Wildfires are becoming more frequent and severe 

This year, Americans were exposed to wildfires from California and Hawaii and experienced the downstream repercussions of Canada’s record wildfire season, which burned 40,000 square miles of forest—roughly the size of Kentucky.

Wildfires are becoming more frequent and severe, and that isn’t just an environmental problem: Americans were exposed to 66 percent more harmful wildfire smoke this year than in previous record years. 

Wildfire smoke contains tiny pollutants — called fine particulate matter — that can cause damage to the lungs, but it doesn’t stop there. The fine particulate matter is absorbed by the bloodstream and makes its way to the rest of the body and brain. As a result, wildfire smoke exposure is linked to forgetfulness, trouble focusing, brain fog, and even dementia. 
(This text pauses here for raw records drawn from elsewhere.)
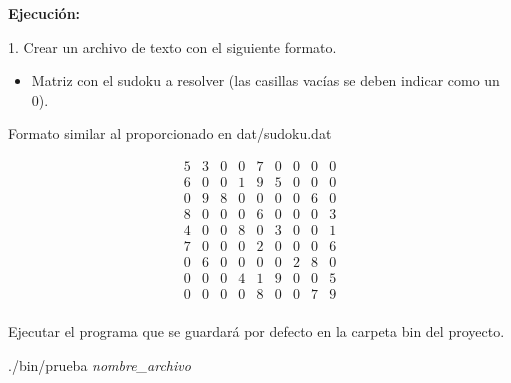 \documentclass[11pt, a4paper]{article}
\theoremstyle{theorem-style}
\theoremstyle{definition-style}
\theoremstyle{remark-style}
\theoremstyle{example-style}
\begin{document}
\textbf{Ejecución:} 

1. Crear un archivo de texto con el siguiente formato.
\begin{itemize}
\item Matriz con el sudoku a resolver (las casillas vacías se deben indicar como un 0).
\end{itemize}

Formato similar al proporcionado en dat/sudoku.dat

\[
\begin{array}{ccccccccc}
5 & 3 & 0 & 0 & 7 & 0 & 0 & 0 & 0\\
6 & 0 & 0 & 1 & 9 & 5 & 0 & 0 & 0\\
0 & 9 & 8 & 0 & 0 & 0 & 0 & 6 & 0\\
8 & 0 & 0 & 0 & 6 & 0 & 0 & 0 & 3\\
4 & 0 & 0 & 8 & 0 & 3 & 0 & 0 & 1\\
7 & 0 & 0 & 0 & 2 & 0 & 0 & 0 & 6\\
0 & 6 & 0 & 0 & 0 & 0 & 2 & 8 & 0\\
0 & 0 & 0 & 4 & 1 & 9 & 0 & 0 & 5\\
0 & 0 & 0 & 0 & 8 & 0 & 0 & 7 & 9\\
\end{array}
\]

Ejecutar el programa que se guardará por defecto en la carpeta bin del proyecto. 

./bin/prueba \textit{nombre\_archivo}
	
\end{document}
How wildfire smoke exposure immediately affects the brain 

The fine particulate matter affects the brain’s immune cells, the microglia, “causing harm to neurons instead of protecting them,” according to Drexel University emeritus professor of medicine Arnold R. Eiser. “Studies show that these extremely tiny particles may damage neurons or brain cells by promoting inflammation.”

Research shows this process has immediate cognitive effects. That means that students who breathe in more wildfire smoke tend to do worse on tests in school and college, while participants in laboratory experiments score worse on psychological tests measuring memory, thinking, and attention.

Can wildfire smoke exposure increase the risk of dementia?

Continual exposure to these pollutants may have long-term consequences. People living in areas exposed to more fine particulate matter are more likely to have a stroke, which in itself is a risk factor for vascular dementia—a form of the disease caused in part by damage to the brain’s blood vessels. 

Other researchers have also drawn more links between wildfire smoke exposure to Alzheimer’s and other forms of dementia, albeit the risks on an individual level appear to be relatively small. 

If the chances of an older individual developing dementia in any given year are about one or two percent, a five percent increase in risk may be negligible. But in a larger population, this could mean substantially more cases of dementia and a higher burden on healthcare.

Protecting yourself from wildfire smoke

“Education, greater awareness of environmental health concerns and public action are the best ways to minimize risks from environmental neurotoxins [like wildfire smoke],” wrote Eiser.

To help educate people, the Centers for Disease Control and Prevention has developed a tool that allows people to check the air quality index in their area called AirNow

The CDC recommends against physically intensive outdoor activities like jogging on days when the air quality is poor. In addition, individuals should drink lots of water and wear a high-quality mask or respirator like an N95 to filter out these pollutants when outside.